WORK REQUEST => In how many lines of the data does the word "pass" appear? Give the number by itself.

★ ★ ★ ★

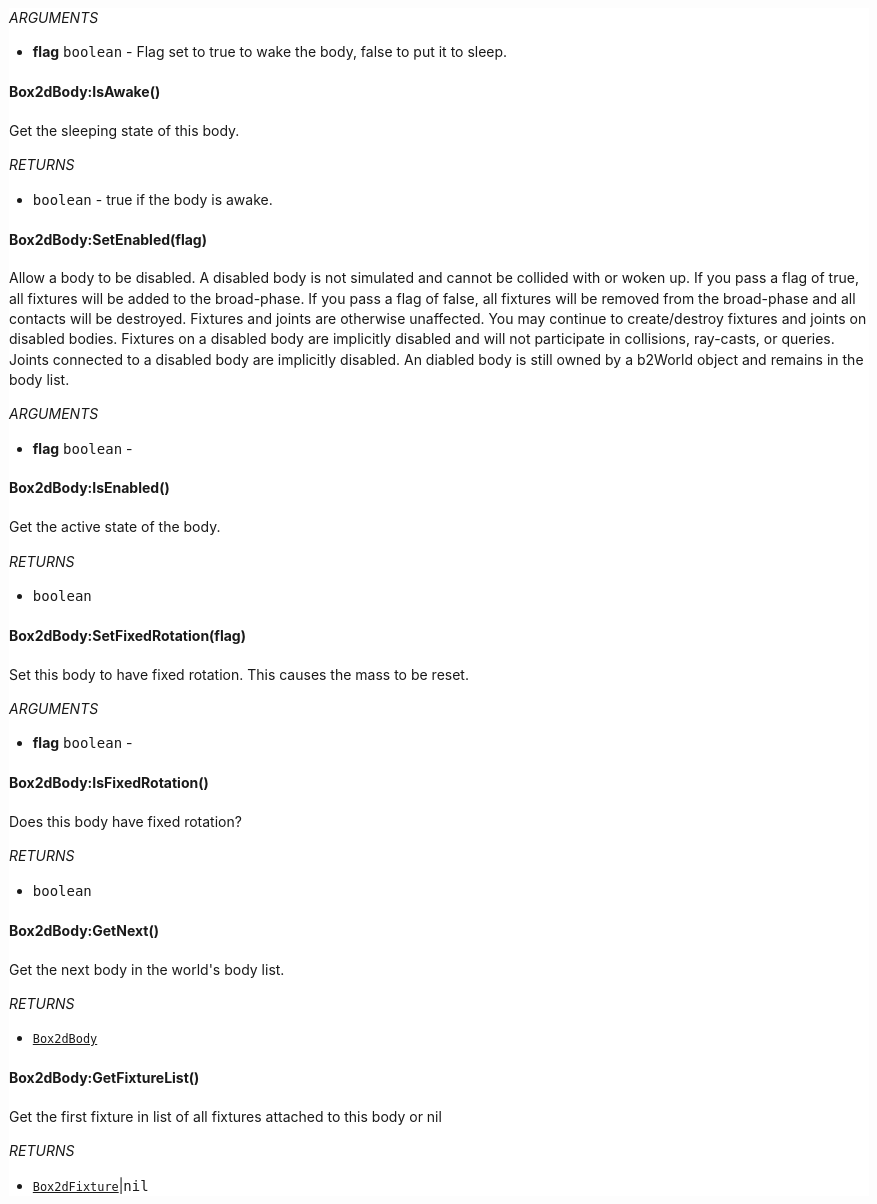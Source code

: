 _ARGUMENTS_
* __flag__ <kbd>boolean</kbd> - Flag set to true to wake the body, false to put it to sleep.

#### Box2dBody:IsAwake()
Get the sleeping state of this body.

_RETURNS_
* <kbd>boolean</kbd> -  true if the body is awake.

#### Box2dBody:SetEnabled(flag)
Allow a body to be disabled. A disabled body is not simulated and cannot
be collided with or woken up.
If you pass a flag of true, all fixtures will be added to the broad-phase.
If you pass a flag of false, all fixtures will be removed from the
broad-phase and all contacts will be destroyed.
Fixtures and joints are otherwise unaffected. You may continue
to create/destroy fixtures and joints on disabled bodies.
Fixtures on a disabled body are implicitly disabled and will
not participate in collisions, ray-casts, or queries.
Joints connected to a disabled body are implicitly disabled.
An diabled body is still owned by a b2World object and remains
in the body list.

_ARGUMENTS_
* __flag__ <kbd>boolean</kbd> -

#### Box2dBody:IsEnabled()
Get the active state of the body.

_RETURNS_
* <kbd>boolean</kbd>

#### Box2dBody:SetFixedRotation(flag)
Set this body to have fixed rotation. This causes the mass
to be reset.

_ARGUMENTS_
* __flag__ <kbd>boolean</kbd> -

#### Box2dBody:IsFixedRotation()
Does this body have fixed rotation?

_RETURNS_
* <kbd>boolean</kbd>

#### Box2dBody:GetNext()
Get the next body in the world's body list.

_RETURNS_
* [`Box2dBody`](doc/Body.md)

#### Box2dBody:GetFixtureList()
Get the first fixture in list of all fixtures attached to this body or nil

_RETURNS_
* [`Box2dFixture`](doc/Fixture.md)|<kbd>nil</kbd>
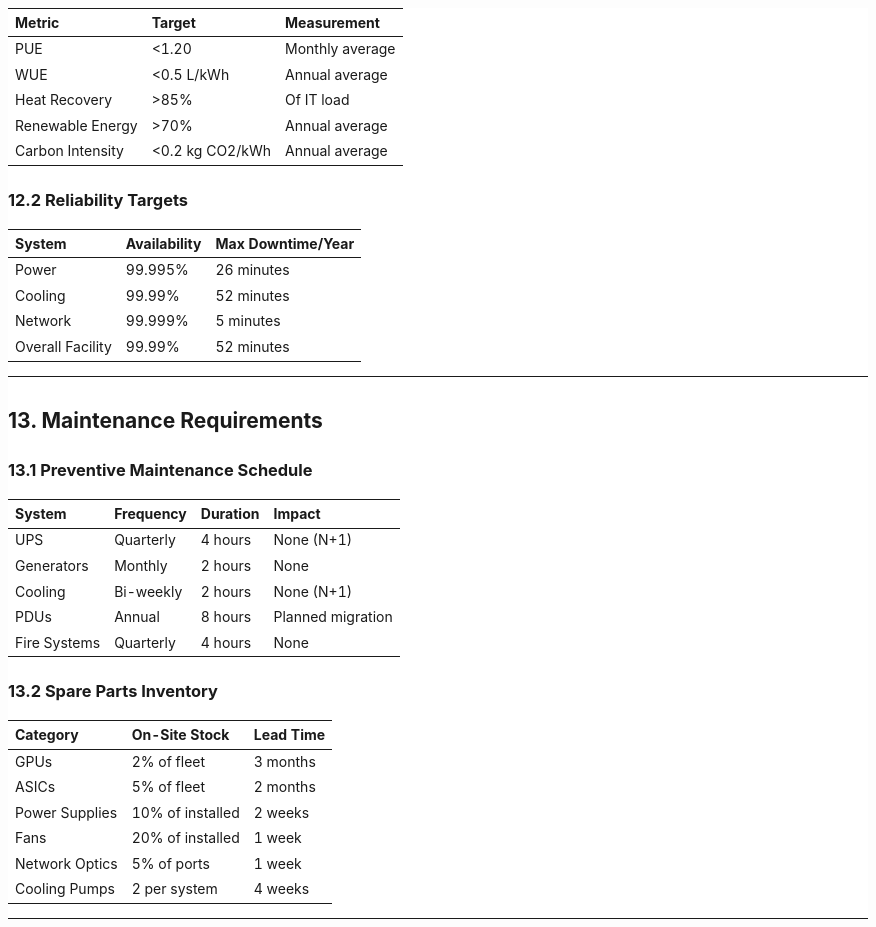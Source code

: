 | Metric | Target | Measurement |
| :---- | :---- | :---- |
| PUE | \<1.20 | Monthly average |
| WUE | \<0.5 L/kWh | Annual average |
| Heat Recovery | \>85% | Of IT load |
| Renewable Energy | \>70% | Annual average |
| Carbon Intensity | \<0.2 kg CO2/kWh | Annual average |

### 12.2 Reliability Targets

| System | Availability | Max Downtime/Year |
| :---- | :---- | :---- |
| Power | 99.995% | 26 minutes |
| Cooling | 99.99% | 52 minutes |
| Network | 99.999% | 5 minutes |
| Overall Facility | 99.99% | 52 minutes |

---

## 13\. Maintenance Requirements

### 13.1 Preventive Maintenance Schedule

| System | Frequency | Duration | Impact |
| :---- | :---- | :---- | :---- |
| UPS | Quarterly | 4 hours | None (N+1) |
| Generators | Monthly | 2 hours | None |
| Cooling | Bi-weekly | 2 hours | None (N+1) |
| PDUs | Annual | 8 hours | Planned migration |
| Fire Systems | Quarterly | 4 hours | None |

### 13.2 Spare Parts Inventory

| Category | On-Site Stock | Lead Time |
| :---- | :---- | :---- |
| GPUs | 2% of fleet | 3 months |
| ASICs | 5% of fleet | 2 months |
| Power Supplies | 10% of installed | 2 weeks |
| Fans | 20% of installed | 1 week |
| Network Optics | 5% of ports | 1 week |
| Cooling Pumps | 2 per system | 4 weeks |

---
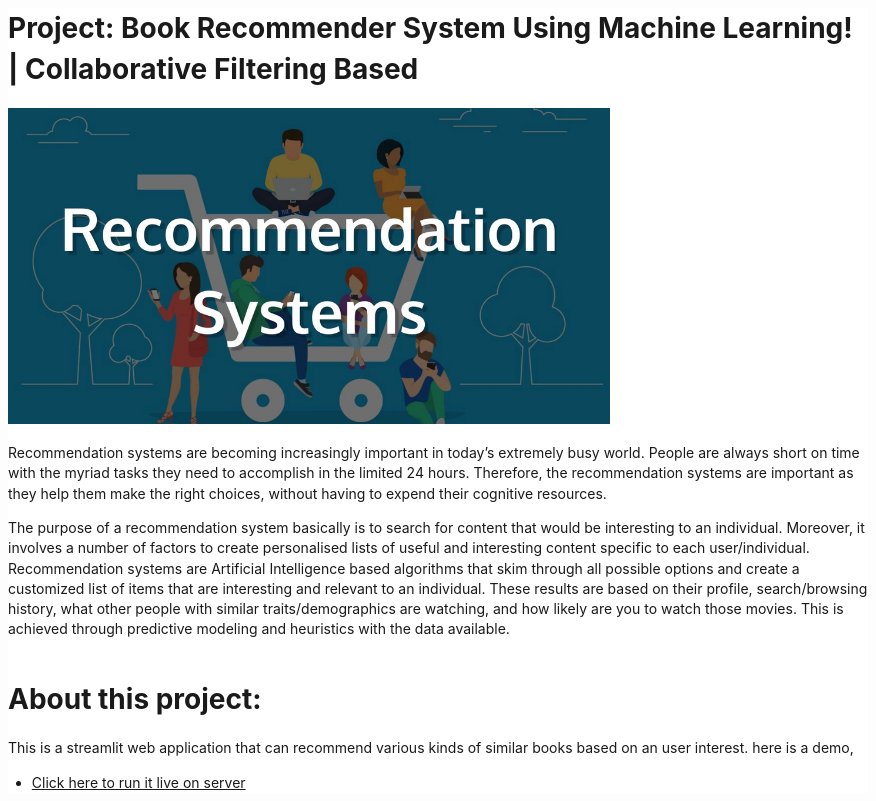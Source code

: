 # Project: Book Recommender System Using Machine Learning! | Collaborative Filtering Based

<img src="demo/6.jpeg" alt="workflow" width="70%">

Recommendation systems are becoming increasingly important in today’s extremely busy world. People are always short on time with the myriad tasks they need to accomplish in the limited 24 hours. Therefore, the recommendation systems are important as they help them make the right choices, without having to expend their cognitive resources.

The purpose of a recommendation system basically is to search for content that would be interesting to an individual. Moreover, it involves a number of factors to create personalised lists of useful and interesting content specific to each user/individual. Recommendation systems are Artificial Intelligence based algorithms that skim through all possible options and create a customized list of items that are interesting and relevant to an individual. These results are based on their profile, search/browsing history, what other people with similar traits/demographics are watching, and how likely are you to watch those movies. This is achieved through predictive modeling and heuristics with the data available.

# About this project:

This is a streamlit web application that can recommend various kinds of similar books based on an user interest.
here is a demo,

* [Click here to run it live on server](https://bookrecommendation11.herokuapp.com/)


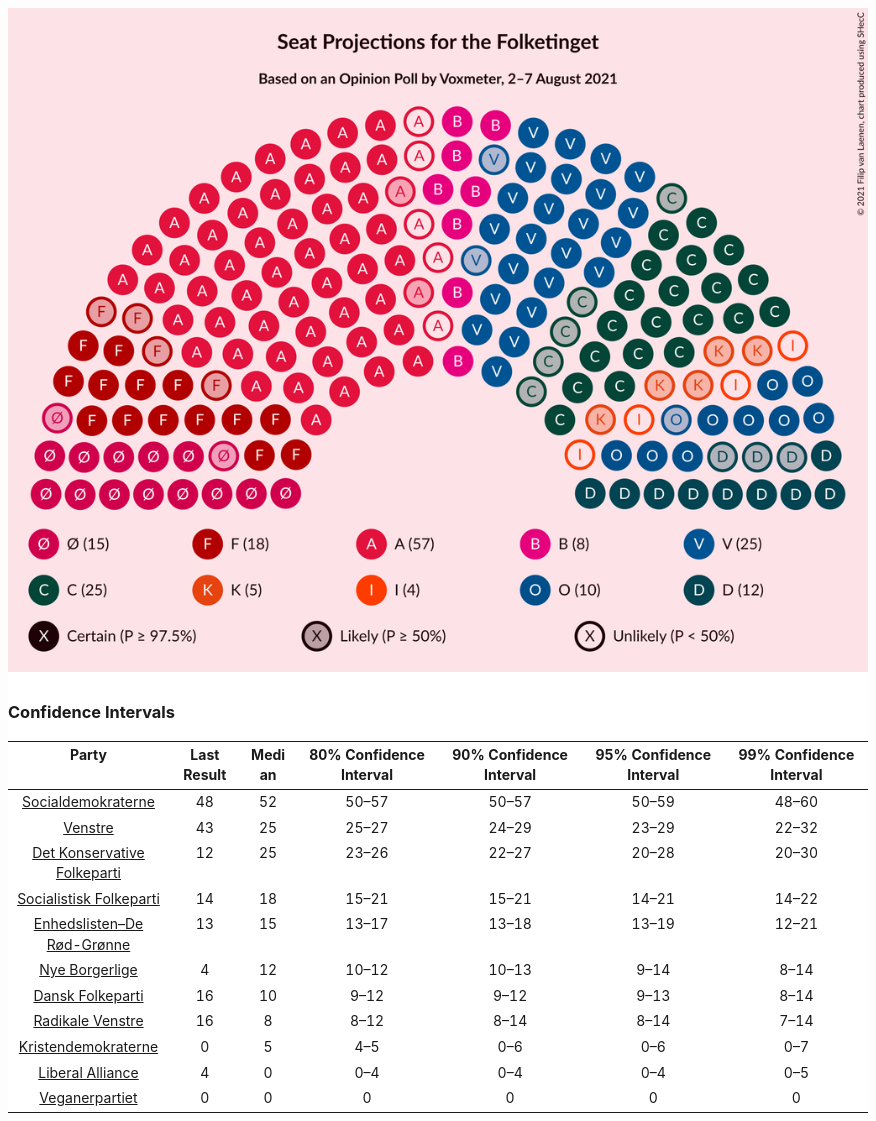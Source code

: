 ![Graph with seating plan not yet produced](2021-08-07-Voxmeter-seating-plan.png "Seating Plan")

### Confidence Intervals

| Party | Last Result | Median | 80% Confidence Interval | 90% Confidence Interval | 95% Confidence Interval | 99% Confidence Interval |
|:-----:|:-----------:|:------:|:-----------------------:|:-----------------------:|:-----------------------:|:-----------------------:|
| <a href="#socialdemokraterne">Socialdemokraterne</a> | 48 | 52 | 50–57 |50–57 |50–59 |48–60 |
| <a href="#venstre">Venstre</a> | 43 | 25 | 25–27 |24–29 |23–29 |22–32 |
| <a href="#det-konservative-folkeparti">Det Konservative Folkeparti</a> | 12 | 25 | 23–26 |22–27 |20–28 |20–30 |
| <a href="#socialistisk-folkeparti">Socialistisk Folkeparti</a> | 14 | 18 | 15–21 |15–21 |14–21 |14–22 |
| <a href="#enhedslisten–de-rød-grønne">Enhedslisten–De Rød-Grønne</a> | 13 | 15 | 13–17 |13–18 |13–19 |12–21 |
| <a href="#nye-borgerlige">Nye Borgerlige</a> | 4 | 12 | 10–12 |10–13 |9–14 |8–14 |
| <a href="#dansk-folkeparti">Dansk Folkeparti</a> | 16 | 10 | 9–12 |9–12 |9–13 |8–14 |
| <a href="#radikale-venstre">Radikale Venstre</a> | 16 | 8 | 8–12 |8–14 |8–14 |7–14 |
| <a href="#kristendemokraterne">Kristendemokraterne</a> | 0 | 5 | 4–5 |0–6 |0–6 |0–7 |
| <a href="#liberal-alliance">Liberal Alliance</a> | 4 | 0 | 0–4 |0–4 |0–4 |0–5 |
| <a href="#veganerpartiet">Veganerpartiet</a> | 0 | 0 | 0 |0 |0 |0 |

★ ★ ★ ★

ANSWER FOR THE TASK => 2